Di qua, l'umanità che si
colora di tutte le sfumature possibili, che parla e prega in tutte le
lingue inventate, che canta e balla e stringe mani e sorride in tutti i
modi pensati.
Di qua, il profumo acre della cera e
dell'incenso, il brillare delle candele, il suono sommesso del fiume,
quello ancor più silenzioso delle preghiere che si infrangono impotenti
davanti alla potenza della roccia, accarezzandola.
Di qua, la
fede che diventa passi, mani a sfiorare, dita a sgranare rosari, rose a
sfiorire ai piedi della statua, ruote di carrozzelle e carrozzine a
scivolare sull'asfalto, corpi a spingerle, respiri, sospiri, sussurri, e
ancora lacrime, di gioia confusa, speranza intimorita, amore
incontenibile e ostinato per la vita. E prossimità, e solidarietà, e carità netta, pulita, senza infingimenti né esibizionismi, senza equilibrismi né sofismi. Carità che vive di fede e si nutre di speranza, e respira un solo fiato, uno spirito, che non ha colore né età, che non ha cultura né provenienza, ma un'unica appartenenza: quella all'umanità.
Di qua, corpi malati,
sfigurati, tormentati; corpi bambini, vitali, energici; corpi giovani, esaltati, esultanti; corpi adulti,
rassegnati, esitanti; corpi, e volti, su cui la vita è passata con
violenza, o passerà, o sta passando, e i segni compongono un mosaico il
cui senso si vede solo dall'alto.
Di qua, la concretezza di
uno struggimento, della nostalgia di un cielo perso e intravisto per un
momento, dell'attesa di quel momento futuro ed eterno.
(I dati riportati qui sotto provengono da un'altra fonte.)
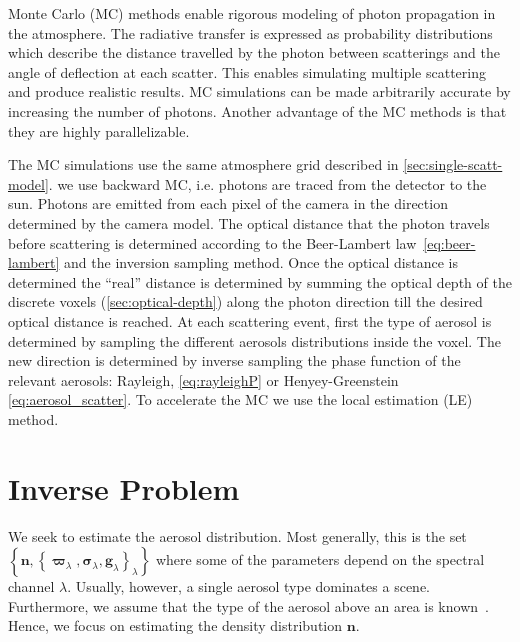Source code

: \documentclass[10pt,letterpaper]{article}
\newcommand{\vect}[1]{\bm{#1}}
\begin{document}
Monte Carlo (MC) methods enable rigorous modeling of photon
propagation in the atmosphere. The radiative transfer is expressed as
probability distributions which describe the distance travelled by the
photon between scatterings and the angle of deflection at each
scatter.  This enables simulating multiple scattering and produce
realistic results.  MC simulations can be made arbitrarily accurate by
increasing the number of photons.  Another advantage of the MC methods
is that they are highly parallelizable.

The MC simulations use the same atmosphere grid described in
\cref{sec:single-scatt-model}. we use backward MC, i.e. photons are
traced from the detector to the sun. Photons are emitted from each
pixel of the camera in the direction determined by the camera
model. The optical distance that the photon travels before scattering
is determined according to the Beer-Lambert law~\cref{eq:beer-lambert}
and the inversion sampling method. Once the optical distance is
determined the ``real'' distance is determined by summing the optical
depth of the discrete voxels (\cref{sec:optical-depth}) along the
photon direction till the desired optical distance is reached.  At
each scattering event, first the type of aerosol is determined by
sampling the different aerosols distributions inside the voxel. The
new direction is determined by inverse sampling the phase function of
the relevant aerosols: Rayleigh, \cref{eq:rayleighP} or
Henyey-Greenstein \cref{eq:aerosol_scatter}.  To accelerate the MC we
use the local estimation (LE) method.



\section{Inverse Problem}
\label{sec:inverse-problem}

We seek to estimate the aerosol distribution. Most generally, this is the set
$\left\{{\bm n},\left\{\vect{\varpi}_{\lambda},\vect{\sigma}_{\lambda},{\bm
        g}_{\lambda}\right\}_{\lambda}\right\}$
where some of the parameters depend on the spectral channel $\lambda$. Usually, however, a single aerosol type dominates a scene. Furthermore, we assume that the type of the aerosol above an area is known~\cite{Martonchik2009}. Hence, we focus on estimating the density distribution ${\bm n}$.
\end{document}
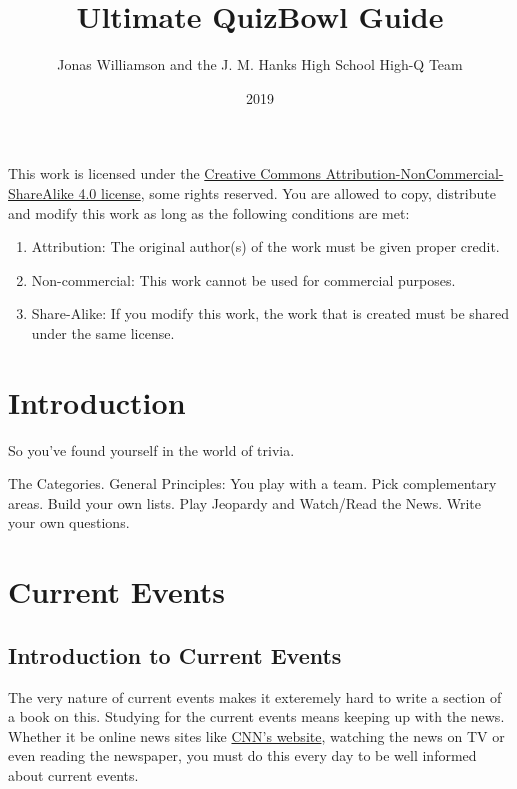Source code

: \documentclass[12pt]{book}
\begin{document}
	\frontmatter
	\title{Ultimate QuizBowl Guide}
	\author{Jonas Williamson and the  J. M. Hanks High School High-Q Team}
	\date{2019}
	\maketitle
	\begin{center}

			\huge \cc \the\year
			\vspace{0.5 in}
			
			\byncsa
	\normalsize
		\end{center}
		\vspace{2 in}	
	This work is licensed under the \href{https://creativecommons.org/licenses/by-nc-sa/4.0/legalcode}{Creative Commons Attribution-NonCommercial-ShareAlike 4.0 license}, some rights reserved.  You are allowed to copy, distribute and modify this work as long as the following conditions are met:
	\begin{enumerate}
		\item Attribution: The original author(s) of the work must be given proper credit.
		\item Non-commercial: This work cannot be used for commercial purposes.
		\item Share-Alike: If you modify this work, the work that is created must be shared under the same license. 
	\end{enumerate}


	
	
	
	
	
	
	\tableofcontents

	\mainmatter
	
	
\chapter{Introduction}
So you've found yourself in the world of trivia.  

The Categories.
General Principles: You play with a team.  Pick complementary areas.  Build your own lists.  Play Jeopardy and Watch/Read the News.  Write your own questions.

\chapter{Current Events}
	\section{Introduction to Current Events}
		The very nature of current events makes it exteremely hard to write a section of a book on this.  Studying for the current events means keeping up with the news.  Whether it be online news sites like \href{http://www.cnn.com}{CNN's website}, watching the news on TV or even reading the newspaper, you must do this every day to be well informed about current events.  
		
\end{document}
Di là, il mercato del tempio. Le cose che diventano merce, denaro, valuta senza valore.
Di
là, turisti allo sbando, persi fra moules frites e bière pression;
souvenirs, objets, cadeaux, parfums, gourmandises, per intontire lo
spirito.
Di là, odore di crèpes e di fritture, di lavanda e di
deodorante; vetrine tutte uguali, menu turistici e trenini, negozi e
hotel coi nomi di santi, statue di madonne, lo sguardo infantile e
stupito di Bernadette a rincorrere il progresso e abbandonarlo un attimo
dopo.
Di là, la materialità dell'esistenza, bisogni superflui spacciati per essenziali, e monete, banconote, carte di credito senza credere.
Di là, il disordine razionalmente organizzato e
manipolato dei sensi, che crede di celebrare la vita nel momento in cui
la pugnala, che intontisce lo spirito sussurrandogli che di qua non esiste niente.
Andare di là per mangiare e dormire; necessario per far sopravvivere il corpo.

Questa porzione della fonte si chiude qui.